§ **TRY IT**: Select, from the data, each line where "blank" occurs.

§ **INFORMATION PROVIDED**:

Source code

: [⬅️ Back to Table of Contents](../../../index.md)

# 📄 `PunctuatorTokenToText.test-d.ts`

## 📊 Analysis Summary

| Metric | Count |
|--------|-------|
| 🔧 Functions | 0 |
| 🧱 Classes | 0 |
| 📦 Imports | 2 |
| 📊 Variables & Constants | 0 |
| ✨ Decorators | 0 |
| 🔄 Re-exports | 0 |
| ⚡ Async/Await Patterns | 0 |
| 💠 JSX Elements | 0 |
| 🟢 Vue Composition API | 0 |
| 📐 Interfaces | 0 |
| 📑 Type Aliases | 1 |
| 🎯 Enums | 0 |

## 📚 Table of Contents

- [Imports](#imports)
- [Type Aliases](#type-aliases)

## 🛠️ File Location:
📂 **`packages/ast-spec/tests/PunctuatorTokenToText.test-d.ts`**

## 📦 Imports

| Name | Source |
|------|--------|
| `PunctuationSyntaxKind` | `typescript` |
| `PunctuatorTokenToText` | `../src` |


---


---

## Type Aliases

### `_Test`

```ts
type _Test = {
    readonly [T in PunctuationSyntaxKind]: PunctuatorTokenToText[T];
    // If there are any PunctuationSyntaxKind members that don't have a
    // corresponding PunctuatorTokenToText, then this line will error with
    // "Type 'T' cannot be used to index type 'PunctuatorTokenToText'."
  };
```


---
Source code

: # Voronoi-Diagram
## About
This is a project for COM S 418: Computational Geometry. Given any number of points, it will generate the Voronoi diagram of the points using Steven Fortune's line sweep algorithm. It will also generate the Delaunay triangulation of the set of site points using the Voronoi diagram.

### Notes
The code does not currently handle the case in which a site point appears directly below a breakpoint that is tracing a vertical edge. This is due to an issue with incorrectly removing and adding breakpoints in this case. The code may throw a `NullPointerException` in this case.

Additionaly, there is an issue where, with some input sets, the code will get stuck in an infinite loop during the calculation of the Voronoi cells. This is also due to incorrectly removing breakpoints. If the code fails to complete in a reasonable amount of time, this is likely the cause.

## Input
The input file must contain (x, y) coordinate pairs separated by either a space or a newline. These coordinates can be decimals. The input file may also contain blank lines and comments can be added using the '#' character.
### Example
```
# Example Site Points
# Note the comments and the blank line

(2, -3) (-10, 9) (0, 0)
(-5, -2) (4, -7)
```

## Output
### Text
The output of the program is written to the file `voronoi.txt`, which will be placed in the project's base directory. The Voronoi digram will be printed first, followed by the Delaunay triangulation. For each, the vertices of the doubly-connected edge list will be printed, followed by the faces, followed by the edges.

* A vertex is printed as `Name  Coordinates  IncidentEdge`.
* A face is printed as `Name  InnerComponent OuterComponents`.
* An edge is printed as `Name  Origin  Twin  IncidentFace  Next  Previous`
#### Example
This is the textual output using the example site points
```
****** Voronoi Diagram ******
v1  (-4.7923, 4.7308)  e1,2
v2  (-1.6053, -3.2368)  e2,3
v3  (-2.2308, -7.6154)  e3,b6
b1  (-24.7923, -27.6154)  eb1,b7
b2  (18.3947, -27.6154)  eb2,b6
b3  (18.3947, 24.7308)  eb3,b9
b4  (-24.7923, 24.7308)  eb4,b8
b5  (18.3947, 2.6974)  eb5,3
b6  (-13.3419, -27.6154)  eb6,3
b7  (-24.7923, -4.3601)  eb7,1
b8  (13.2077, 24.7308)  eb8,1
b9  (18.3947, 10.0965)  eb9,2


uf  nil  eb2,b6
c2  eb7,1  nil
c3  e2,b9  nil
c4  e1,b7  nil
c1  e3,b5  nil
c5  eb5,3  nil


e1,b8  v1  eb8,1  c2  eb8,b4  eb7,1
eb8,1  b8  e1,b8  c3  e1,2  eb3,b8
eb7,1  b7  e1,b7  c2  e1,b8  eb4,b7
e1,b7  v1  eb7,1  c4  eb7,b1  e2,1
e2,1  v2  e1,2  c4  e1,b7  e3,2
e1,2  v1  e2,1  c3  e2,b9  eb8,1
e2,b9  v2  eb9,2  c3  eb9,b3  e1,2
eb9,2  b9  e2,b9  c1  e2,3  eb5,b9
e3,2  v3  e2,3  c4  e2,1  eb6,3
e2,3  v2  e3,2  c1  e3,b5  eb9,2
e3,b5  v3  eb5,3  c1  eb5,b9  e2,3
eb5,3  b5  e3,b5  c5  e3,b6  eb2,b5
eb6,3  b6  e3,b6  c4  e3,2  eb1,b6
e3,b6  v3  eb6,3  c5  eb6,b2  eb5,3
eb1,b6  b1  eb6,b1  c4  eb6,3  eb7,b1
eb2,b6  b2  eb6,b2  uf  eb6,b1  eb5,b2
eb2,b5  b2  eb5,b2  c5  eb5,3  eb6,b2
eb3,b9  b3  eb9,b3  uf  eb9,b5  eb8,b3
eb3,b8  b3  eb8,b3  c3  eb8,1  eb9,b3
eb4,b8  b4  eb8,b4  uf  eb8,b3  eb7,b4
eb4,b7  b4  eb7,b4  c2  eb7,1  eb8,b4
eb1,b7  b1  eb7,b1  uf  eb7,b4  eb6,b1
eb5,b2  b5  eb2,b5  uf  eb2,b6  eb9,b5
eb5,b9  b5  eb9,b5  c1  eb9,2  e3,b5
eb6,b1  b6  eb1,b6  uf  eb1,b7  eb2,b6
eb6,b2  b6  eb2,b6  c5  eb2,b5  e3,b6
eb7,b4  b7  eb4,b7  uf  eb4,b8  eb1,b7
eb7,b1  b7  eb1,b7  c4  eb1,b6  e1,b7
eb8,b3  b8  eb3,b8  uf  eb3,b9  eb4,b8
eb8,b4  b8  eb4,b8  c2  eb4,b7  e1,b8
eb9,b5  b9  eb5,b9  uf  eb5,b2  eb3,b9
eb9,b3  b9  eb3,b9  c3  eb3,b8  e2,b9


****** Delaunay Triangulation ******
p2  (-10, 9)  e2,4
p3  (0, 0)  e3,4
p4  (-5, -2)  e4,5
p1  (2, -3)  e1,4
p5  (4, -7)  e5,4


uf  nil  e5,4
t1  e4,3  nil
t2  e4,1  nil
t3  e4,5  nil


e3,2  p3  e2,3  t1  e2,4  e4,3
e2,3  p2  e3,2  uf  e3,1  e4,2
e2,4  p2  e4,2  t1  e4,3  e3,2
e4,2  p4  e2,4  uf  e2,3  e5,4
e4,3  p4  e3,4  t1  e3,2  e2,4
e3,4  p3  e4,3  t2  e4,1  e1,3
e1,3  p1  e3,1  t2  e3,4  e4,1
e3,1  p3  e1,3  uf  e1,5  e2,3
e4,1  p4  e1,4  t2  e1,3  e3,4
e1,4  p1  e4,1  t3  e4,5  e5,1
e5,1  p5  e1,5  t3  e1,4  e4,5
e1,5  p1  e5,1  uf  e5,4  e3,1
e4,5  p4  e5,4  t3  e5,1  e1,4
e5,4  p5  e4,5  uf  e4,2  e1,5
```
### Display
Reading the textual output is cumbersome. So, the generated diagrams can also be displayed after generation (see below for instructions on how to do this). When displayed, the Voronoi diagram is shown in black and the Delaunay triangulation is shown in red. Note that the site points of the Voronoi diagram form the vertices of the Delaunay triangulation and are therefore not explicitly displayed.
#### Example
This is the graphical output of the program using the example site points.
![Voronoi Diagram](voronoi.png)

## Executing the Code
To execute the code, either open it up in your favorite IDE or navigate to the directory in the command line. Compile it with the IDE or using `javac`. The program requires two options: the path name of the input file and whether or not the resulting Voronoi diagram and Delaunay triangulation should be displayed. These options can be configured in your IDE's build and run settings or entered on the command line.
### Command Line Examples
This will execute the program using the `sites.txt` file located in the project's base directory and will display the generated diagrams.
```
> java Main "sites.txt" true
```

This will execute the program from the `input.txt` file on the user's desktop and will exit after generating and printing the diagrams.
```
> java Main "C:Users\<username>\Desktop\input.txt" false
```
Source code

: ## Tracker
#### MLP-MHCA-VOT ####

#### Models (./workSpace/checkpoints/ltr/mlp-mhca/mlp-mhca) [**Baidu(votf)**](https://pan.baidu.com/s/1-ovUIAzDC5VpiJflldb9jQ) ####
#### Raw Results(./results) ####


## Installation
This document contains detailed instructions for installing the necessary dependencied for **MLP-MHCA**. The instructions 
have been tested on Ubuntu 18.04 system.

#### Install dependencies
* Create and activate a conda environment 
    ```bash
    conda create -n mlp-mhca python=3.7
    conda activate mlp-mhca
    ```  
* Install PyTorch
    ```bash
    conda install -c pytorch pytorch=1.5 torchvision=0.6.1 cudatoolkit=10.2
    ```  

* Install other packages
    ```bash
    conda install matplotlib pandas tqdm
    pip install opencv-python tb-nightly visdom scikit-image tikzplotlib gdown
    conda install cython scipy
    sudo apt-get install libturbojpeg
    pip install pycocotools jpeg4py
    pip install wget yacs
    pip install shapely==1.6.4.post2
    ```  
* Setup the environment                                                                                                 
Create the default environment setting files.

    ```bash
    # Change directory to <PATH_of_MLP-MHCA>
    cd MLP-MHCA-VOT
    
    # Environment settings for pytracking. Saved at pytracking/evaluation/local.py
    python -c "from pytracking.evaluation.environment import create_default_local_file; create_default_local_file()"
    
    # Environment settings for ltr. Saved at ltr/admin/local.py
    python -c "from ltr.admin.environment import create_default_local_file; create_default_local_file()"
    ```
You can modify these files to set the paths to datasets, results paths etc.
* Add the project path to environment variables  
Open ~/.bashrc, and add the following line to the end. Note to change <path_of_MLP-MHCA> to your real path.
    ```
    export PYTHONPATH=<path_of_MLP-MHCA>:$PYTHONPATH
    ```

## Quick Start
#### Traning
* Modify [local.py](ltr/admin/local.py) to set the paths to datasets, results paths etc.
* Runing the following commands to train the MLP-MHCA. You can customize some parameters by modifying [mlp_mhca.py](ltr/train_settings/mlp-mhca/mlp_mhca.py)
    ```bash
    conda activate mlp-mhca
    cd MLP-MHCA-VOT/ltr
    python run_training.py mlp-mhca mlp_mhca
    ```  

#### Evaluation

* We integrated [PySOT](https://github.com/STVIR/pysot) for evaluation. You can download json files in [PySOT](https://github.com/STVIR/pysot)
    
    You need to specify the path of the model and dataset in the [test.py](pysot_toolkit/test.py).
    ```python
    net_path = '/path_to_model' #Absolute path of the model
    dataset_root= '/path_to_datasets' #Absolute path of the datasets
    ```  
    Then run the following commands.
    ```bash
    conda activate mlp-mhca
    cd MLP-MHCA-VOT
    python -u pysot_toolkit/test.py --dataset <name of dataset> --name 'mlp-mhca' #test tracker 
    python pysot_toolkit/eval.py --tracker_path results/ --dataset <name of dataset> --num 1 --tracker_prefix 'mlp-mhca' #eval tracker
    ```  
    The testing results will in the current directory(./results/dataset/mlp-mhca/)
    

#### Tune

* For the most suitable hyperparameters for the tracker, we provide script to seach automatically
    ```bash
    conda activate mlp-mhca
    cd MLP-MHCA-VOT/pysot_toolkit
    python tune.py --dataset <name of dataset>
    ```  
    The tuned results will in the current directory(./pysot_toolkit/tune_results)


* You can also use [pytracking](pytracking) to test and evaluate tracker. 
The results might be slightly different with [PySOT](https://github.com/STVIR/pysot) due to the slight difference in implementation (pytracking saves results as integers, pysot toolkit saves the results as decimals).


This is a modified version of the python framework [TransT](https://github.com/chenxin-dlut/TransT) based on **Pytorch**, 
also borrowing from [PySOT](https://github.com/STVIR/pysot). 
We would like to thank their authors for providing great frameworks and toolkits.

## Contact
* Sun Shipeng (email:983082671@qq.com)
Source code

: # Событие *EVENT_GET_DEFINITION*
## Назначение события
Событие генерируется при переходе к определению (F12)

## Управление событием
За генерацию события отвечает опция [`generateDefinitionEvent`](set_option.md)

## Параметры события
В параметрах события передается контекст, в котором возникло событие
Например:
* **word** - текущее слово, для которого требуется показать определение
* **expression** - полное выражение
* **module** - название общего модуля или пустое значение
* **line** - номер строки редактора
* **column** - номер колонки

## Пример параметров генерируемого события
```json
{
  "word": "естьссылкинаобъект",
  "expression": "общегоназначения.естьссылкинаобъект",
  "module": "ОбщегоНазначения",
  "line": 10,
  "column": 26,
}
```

§ **RESULT FOR THIS TASK**:
The input file must contain (x, y) coordinate pairs separated by either a space or a newline. These coordinates can be decimals. The input file may also contain blank lines and comments can be added using the '#' character.
# Note the comments and the blank line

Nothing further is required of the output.